JCPA just published a paper showing how HRW and Amnesty treat targeted killings (TKs) differently when done by Israel and when done by every other Western state. And once again, the bias of human rights groups against Israel is clear (although HRW's is, as usual, much worse):

In total, the author has identified 14 AI documents denouncing the Israeli TK policy.

AI has released precisely the same number of reports regarding Western TKs. In other words, AI has released the same number of reports criticizing a single country’s policy, as the number it has released concerning the same policy employed by several countries – the U.S. and its allies – in numerous theaters since 9/11 (including Iraq, Afghanistan, Somalia, Syria, Yemen and Pakistan). Although the Israeli TK policy and the Western TK policy have been implemented for approximately the same period of time, the Western TK policy is used far more frequently, in at least five countries, with a far greater incidence of collateral damage. In contrast, the Israeli TK policy is used only in the Gaza Strip and the West Bank with a very low rate of collateral damage. Therefore, the number of AI’s critical reports targeting Israel appears unbalanced, verging on biased – a clear violation of the principles to which AI is supposedly committed.

AI’s material is characterized, moreover, by inaccurate and disparate terminology. In every document released by AI which mentions Israeli TKs, Israeli TK policy was branded as categorically “unlawful” and Israeli TKs were consistently referred to as “assassinations” and/or “liquidations.” As discussed in detail in Part II, Section B, supra, killing militants during an armed conflict cannot, under the laws of war, be considered “assassination,” or “liquidation,” nor be “unlawful.” Moreover, at the time that AI made these statements there was no consensus that Israeli TKs – or Western TKs, for that matter – were unlawful. In fact quite the opposite is true....

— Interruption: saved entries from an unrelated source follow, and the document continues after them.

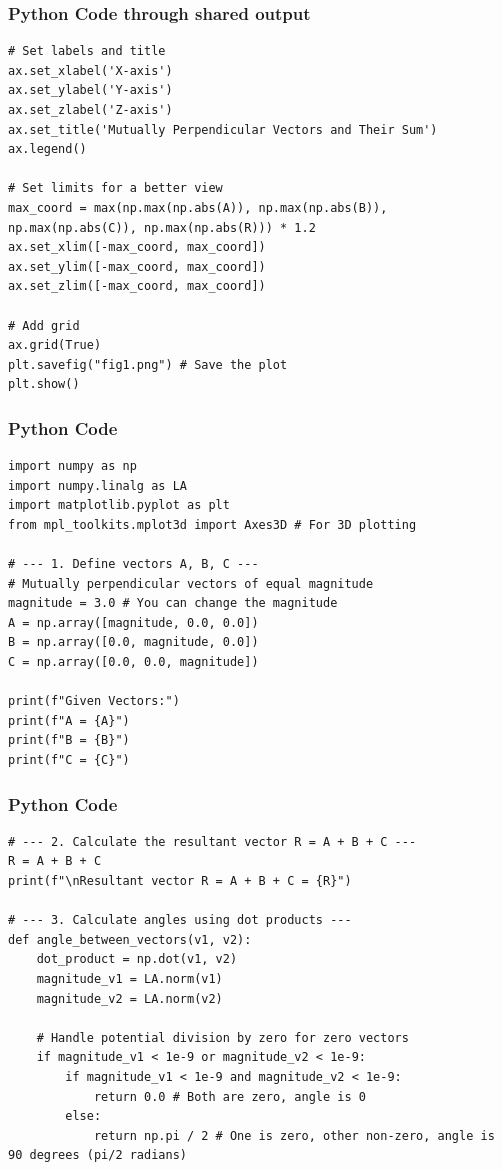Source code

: \documentclass{beamer}
\begin{document}
\begin{frame}[fragile]
\frametitle{Python Code through shared output}
\begin{lstlisting}
# Set labels and title
ax.set_xlabel('X-axis')
ax.set_ylabel('Y-axis')
ax.set_zlabel('Z-axis')
ax.set_title('Mutually Perpendicular Vectors and Their Sum')
ax.legend()

# Set limits for a better view
max_coord = max(np.max(np.abs(A)), np.max(np.abs(B)), np.max(np.abs(C)), np.max(np.abs(R))) * 1.2
ax.set_xlim([-max_coord, max_coord])
ax.set_ylim([-max_coord, max_coord])
ax.set_zlim([-max_coord, max_coord])

# Add grid
ax.grid(True)
plt.savefig("fig1.png") # Save the plot
plt.show()
\end{lstlisting}
\end{frame}

\begin{frame}[fragile]
\frametitle{Python Code}
\begin{lstlisting}
import numpy as np
import numpy.linalg as LA
import matplotlib.pyplot as plt
from mpl_toolkits.mplot3d import Axes3D # For 3D plotting

# --- 1. Define vectors A, B, C ---
# Mutually perpendicular vectors of equal magnitude
magnitude = 3.0 # You can change the magnitude
A = np.array([magnitude, 0.0, 0.0])
B = np.array([0.0, magnitude, 0.0])
C = np.array([0.0, 0.0, magnitude])

print(f"Given Vectors:")
print(f"A = {A}")
print(f"B = {B}")
print(f"C = {C}")
\end{lstlisting}
\end{frame}

\begin{frame}[fragile]
\frametitle{Python Code}
\begin{lstlisting}
# --- 2. Calculate the resultant vector R = A + B + C ---
R = A + B + C
print(f"\nResultant vector R = A + B + C = {R}")

# --- 3. Calculate angles using dot products ---
def angle_between_vectors(v1, v2):
    dot_product = np.dot(v1, v2)
    magnitude_v1 = LA.norm(v1)
    magnitude_v2 = LA.norm(v2)

    # Handle potential division by zero for zero vectors
    if magnitude_v1 < 1e-9 or magnitude_v2 < 1e-9:
        if magnitude_v1 < 1e-9 and magnitude_v2 < 1e-9:
            return 0.0 # Both are zero, angle is 0
        else:
            return np.pi / 2 # One is zero, other non-zero, angle is 90 degrees (pi/2 radians)
\end{lstlisting}
\end{frame}
\end{document}
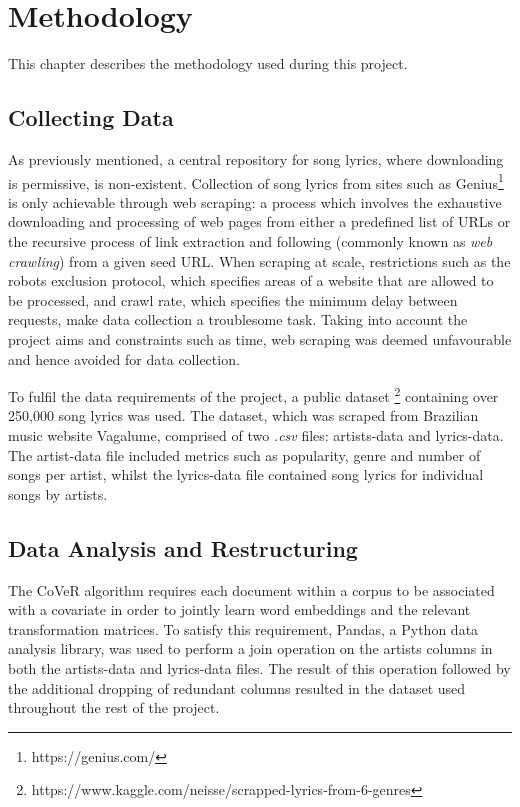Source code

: \chapter{Methodology}
This chapter describes the methodology used during this project. 
\label{chap:data_methodology}
\section{Collecting Data}
As previously mentioned, a central repository for song lyrics, where downloading is permissive, is non-existent. Collection of song lyrics from sites such as Genius\footnote{https://genius.com/} is only achievable through web scraping: a process which involves the exhaustive downloading and processing of web pages from either a predefined list of URLs or the recursive process of link extraction and following (commonly known as \textit{web crawling}) from a given seed URL. When scraping at scale, restrictions such as the robots exclusion protocol, which specifies areas of a website that are allowed to be processed, and crawl rate, which specifies the minimum delay between requests, make data collection a troublesome task. Taking into account the project aims and constraints such as time, web scraping was deemed unfavourable and hence avoided for data collection.

\noindent
\newline
To fulfil the data requirements of the project, a public dataset \footnote{https://www.kaggle.com/neisse/scrapped-lyrics-from-6-genres} containing over 250,000 song lyrics was used. The dataset, which was scraped from Brazilian music website Vagalume, comprised of two \textit{.csv} files: artists-data and lyrics-data. The artist-data file included metrics such as popularity, genre and number of songs per artist, whilst the lyrics-data file contained song lyrics for individual songs by artists.

\section{Data Analysis and Restructuring}
The CoVeR algorithm requires each document within a corpus to be associated with a covariate in order to jointly learn word embeddings and the relevant transformation matrices. To satisfy this requirement, Pandas, a Python data analysis library, was used to perform a join operation on the artists columns in both the artists-data and lyrics-data files. The result of this operation followed by the additional dropping of redundant columns resulted in the dataset used throughout the rest of the project.

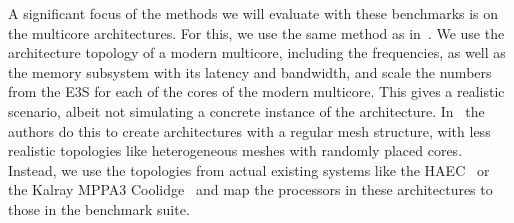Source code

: A significant focus of the methods we will evaluate with these benchmarks is on the multicore architectures.
For this, we use the same method as in~\cite{weichslgartner2014daarm,schwarzer2017symmetry}.
We use the architecture topology of a modern multicore, including the frequencies, as well as the memory subsystem with its latency and bandwidth, and scale the numbers from the \ac{E3S} for each of the cores of the modern multicore.
This gives a realistic scenario, albeit not simulating a concrete instance of the architecture.
In~\cite{schwarzer2017symmetry} the authors do this to create architectures with a regular mesh structure, with less realistic topologies like heterogeneous meshes with randomly placed cores.
Instead, we use the topologies from actual existing systems like the HAEC~\cite{HAEC} or the Kalray MPPA3 Coolidge~\cite{coolidge} and map the processors in these architectures to those in the benchmark suite.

Meanwhile, AI has never used this terminology, which in and of itself implies illegality and culpability, concerning Western TKs. AI has never clearly and irrevocably condemned Western TKs, choosing instead to neutrally refer to them as “air raids,”“air strikes,”220 and “missile strikes.”In fact, AI has rarely, if ever, expressed clear reservations regarding the Western TK policy – other than perhaps when referring to the TK in Yemen in 2002.